No es menos cierto que, en país Moreno, una proporción nada desdeñable de la población tiene el pelo rubio o dorado. Sin embargo, debido a que, por norma general, el vecindario ha presumido de aquella manera tan excesiva de gozar de un color de cabello oscuro, y llevan desde que el mundo es mundo creyéndose el pueblo elegido por ese simple hecho soberanamente abstruso, la gente rubia o de pelo dorado se ha pasado décadas y décadas usando pañuelitos, tocas, gorros o sombreros de variadas formas y tamaños (chistera, bombín, panamá, pamela…) para ocultar el propio orgullo de pelo diverso. Incluso algunas de ellas se teñían el pelo para sentirse seres más normativos y conformes.

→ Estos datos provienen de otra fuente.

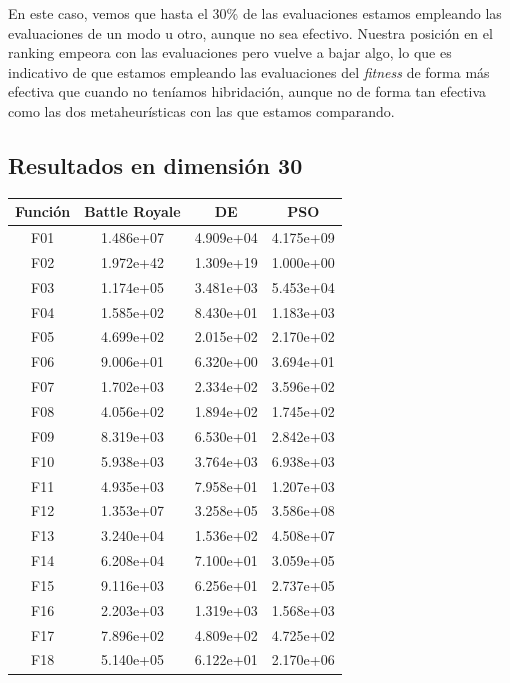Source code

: \documentclass[11pt]{article}
\begin{document}
En este caso, vemos que hasta el 30\% de las evaluaciones estamos empleando las evaluaciones de un modo u otro, aunque no sea efectivo. Nuestra posición en el ranking empeora con las evaluaciones pero vuelve a bajar algo, lo que es indicativo de que estamos empleando las evaluaciones del \emph{fitness} de forma más efectiva que cuando no teníamos hibridación, aunque no de forma tan efectiva como las dos metaheurísticas con las que estamos comparando.

\subsection{Resultados en dimensión 30} \label{resultados_30_memetic}

\begin{table}[H]
\centering
\begin{tabular}{|c|c|c|c|}
\hline
\textbf{Función} & \textbf{Battle Royale} &         \textbf{DE} &        \textbf{PSO} \\
\hline
F01  &     1.486e+07 &  4.909e+04 &  4.175e+09 \\
F02  &     1.972e+42 &  1.309e+19 &  1.000e+00 \\
F03  &     1.174e+05 &  3.481e+03 &  5.453e+04 \\
F04  &     1.585e+02 &  8.430e+01 &  1.183e+03 \\
F05  &     4.699e+02 &  2.015e+02 &  2.170e+02 \\
F06  &     9.006e+01 &  6.320e+00 &  3.694e+01 \\
F07  &     1.702e+03 &  2.334e+02 &  3.596e+02 \\
F08  &     4.056e+02 &  1.894e+02 &  1.745e+02 \\
F09  &     8.319e+03 &  6.530e+01 &  2.842e+03 \\
F10  &     5.938e+03 &  3.764e+03 &  6.938e+03 \\
F11  &     4.935e+03 &  7.958e+01 &  1.207e+03 \\
F12  &     1.353e+07 &  3.258e+05 &  3.586e+08 \\
F13  &     3.240e+04 &  1.536e+02 &  4.508e+07 \\
F14  &     6.208e+04 &  7.100e+01 &  3.059e+05 \\
F15  &     9.116e+03 &  6.256e+01 &  2.737e+05 \\
F16  &     2.203e+03 &  1.319e+03 &  1.568e+03 \\
F17  &     7.896e+02 &  4.809e+02 &  4.725e+02 \\
F18  &     5.140e+05 &  6.122e+01 &  2.170e+06 \\

\end{tabular}
\end{table}
\end{document}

Más queridos en definitiva.
Sucedió un día de fuerte viento. Toneladas y toneladas de pañuelitos, tocas, gorros y sombreros fueron incapaces de mantenerse encima de la testa debido a las incesantes y constantes ráfagas que atravesaban las calles de país Moreno. En un primer momento, las personas rubias o de pelo dorado se sintieron avergonzadas de haber mostrado (de manera totalmente involuntaria, todo sea dicho) al resto de habitantes de país Moreno un cabello tan distinto que no cuadraba con los cánones y lo que había sido aceptado como deseable y oportuno de toda la vida. Algunas de las gentes rubias o con el cabello claro se pusieron rojas de vergüenza, otras chillaban nerviosas y algunas trataron de esconder sus encantos de la vista de las demás. Todo se convirtió en caos.
Una niña de blonda cabellera, a la que el aire huracanado había pillado desprevenida, no pudo sujetar a tiempo su precioso sombrero fedora, que fue arrastrado a varios metros detrás de ella. La pequeña comenzó a llorar como si hubiera sucedido la más indigna de las acciones. De repente, alzó la vista y observó a varias personas adultas, de pelo similar al suyo, que tampoco daban a basto para ocultar su cabello. Entonces, no sintiéndose tan rara y extraña, sonrió, y su sonrisa dio paso a leves chillidos de felicidad que contagiaron al resto de gente rubia o de pelo claro, quienes comenzaron también a reír desordenadamente, sin control, los ojos empapados en lágrimas de alegría.
Huelga decir el monumental enfado que se adueñó de las personas morenas y de pelo oscuro, como si el derecho de las de pelo rubio o dorado a lucir cabellera les obligara a ellas a llevar pañuelito, toca, gorro o sombrero de variadas formas y tamaños.
La población morena y la población rubia continúan su tira y afloja en la cotidianidad de país Moreno aunque, a cada jornada que pasa, más habitantes de cabello bruno apoyan el derecho de la gente de áurea melena a no llevar nada sobre la cabeza si no les place.
Fue entonces cuando aparecieron, rompiendo el tabú de siglos de vergüenza, las personas de melena cobriza: entre el 1 y el 2% de la población. Y tanto la gente morena como la rubia opusieron resistencia, lucharon en su contra: ser de cabello pelirrojo era una tara.
Entre el 1 y el 2 % de les bebés nacen sin sexo definido respondiendo a una de las 50 variantes de intersexualidad. Con el objetivo de «normalizar» los cuerpos dentro del binarismo varón-mujer muches de estes bebés son operades en la infancia.